LUCAS CRANACH : UN NOUVEAU GENRE
Né en 1472 à Kronach (Haute Franconie) à l'ouest de Mayence, Lucas Cranach, fils du peintre Hans, prit pour nom d'artiste celui de sa ville natale avant d'aller travailler vers 1500 à Vienne et de devenir ensuite peintre à la cour de l'électeur de Saxe Frédéric III le Sage (1463-1525) et de ses successeurs.
On ne sait rien des débuts de Lucas Cranach qui au départ fut vraisemblablement influencé par Jan Pollak ou Pollonius de Cracovie, établi à Munich vers 1480. Quoi qu'il en soit, le style de ses premiers tableaux recensés à partir de 1500 a été nettement apparenté au genre danubien alors en vogue en Allemagne du sud et dont les représentants principaux furent Altdorfer et Wolf Huber.
Le Jugement de Pâris
En 1508, Cranach obtint le droit de porter les armes de l'électeur, un dragon ailé tenant une bague en rubis dans sa gueule qu'il utilisa comme signature dans ses tableaux. Cette année-là, il visita les Pays-Bas et se rendit à la cour de Marguerite d'Autriche, fille de l'empereur Maximilien et tante de Charles Quint dont il fit le portrait- aujourd'hui disparu- à l'âge de 8 ans.
Attiré par les théories réformatrices de Martin Luther, il réalisa le portrait de ce dernier en moine augustinien en 1520 avant d'être cinq ans plus tard le témoin de son mariage avec Katharina Von Bora, une ancienne nonne. Très proche de Luther, il fut d'ailleurs le parrain de son premier fils.
Cranach fut un artiste ambivalent, peignant aussi bien des Vénus ou des Eve nues que des Christ en croix, des martyrs ou des portraits de princes ou de nobles avec un sens assez inouï de la mise en scène et du détail, aussi bien pour décrire la sensualité que la bestialité, comme dans le Martyre de Sainte Catherine peint vers 1505 en conférant un incroyable degré dramatique au supplice de cette dernière, représentée comme au milieu d'un champ de bataille.

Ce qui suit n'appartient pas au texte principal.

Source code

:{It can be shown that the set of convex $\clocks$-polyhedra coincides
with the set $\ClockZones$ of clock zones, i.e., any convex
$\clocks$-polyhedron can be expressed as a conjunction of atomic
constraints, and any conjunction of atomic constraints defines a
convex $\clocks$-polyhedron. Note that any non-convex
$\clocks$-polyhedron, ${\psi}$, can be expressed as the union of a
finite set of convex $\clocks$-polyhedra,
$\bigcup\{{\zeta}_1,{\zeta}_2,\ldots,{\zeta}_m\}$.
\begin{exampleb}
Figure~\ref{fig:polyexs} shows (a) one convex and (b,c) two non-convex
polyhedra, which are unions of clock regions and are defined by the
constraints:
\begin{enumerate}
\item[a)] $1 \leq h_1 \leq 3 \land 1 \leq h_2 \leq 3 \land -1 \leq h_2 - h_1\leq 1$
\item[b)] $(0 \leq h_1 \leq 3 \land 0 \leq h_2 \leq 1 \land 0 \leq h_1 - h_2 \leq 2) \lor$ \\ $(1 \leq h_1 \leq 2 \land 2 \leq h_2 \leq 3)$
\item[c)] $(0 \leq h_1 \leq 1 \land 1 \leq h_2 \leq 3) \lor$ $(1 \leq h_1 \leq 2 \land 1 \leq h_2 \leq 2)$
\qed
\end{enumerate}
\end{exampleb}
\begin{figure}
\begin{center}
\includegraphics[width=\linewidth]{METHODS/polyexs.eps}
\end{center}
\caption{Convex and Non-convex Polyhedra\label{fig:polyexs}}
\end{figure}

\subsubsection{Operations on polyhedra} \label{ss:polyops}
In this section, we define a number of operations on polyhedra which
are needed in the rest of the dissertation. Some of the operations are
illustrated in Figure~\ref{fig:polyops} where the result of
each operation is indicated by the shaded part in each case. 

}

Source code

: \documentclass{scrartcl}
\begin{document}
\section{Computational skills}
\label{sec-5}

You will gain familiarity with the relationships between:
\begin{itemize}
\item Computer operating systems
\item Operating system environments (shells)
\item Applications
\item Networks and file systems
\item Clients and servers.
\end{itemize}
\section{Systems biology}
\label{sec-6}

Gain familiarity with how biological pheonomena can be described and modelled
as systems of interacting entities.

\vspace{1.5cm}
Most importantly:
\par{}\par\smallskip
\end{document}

Habile metteur en scène, il sut donner avec une certaine virtuosité des airs inquiétants aux larrons et soudards représentés dans les scènes de crucifixion en montrant avec acuité la misère du Christ ou d'autres suppliciés. Exposée au Kunsthistorisches Museum de Vienne, la Crucifixion (1500), un des premiers tableaux connus de Cranach, témoigne d'ailleurs du sens de la dramatisation exhalée par ce peintre singulier chez qui l'influence d'Albrecht Dürer, qu'il rencontra probablement vers 1500, est parfois manifeste dans certaines œuvres.
Allégorie de la justice
Cranach savait à l'évidence raconter des histoires pour étonner, voire effrayer, ses contemporains avec des tableaux c²hargés de symboles plutôt percutants pour le regard.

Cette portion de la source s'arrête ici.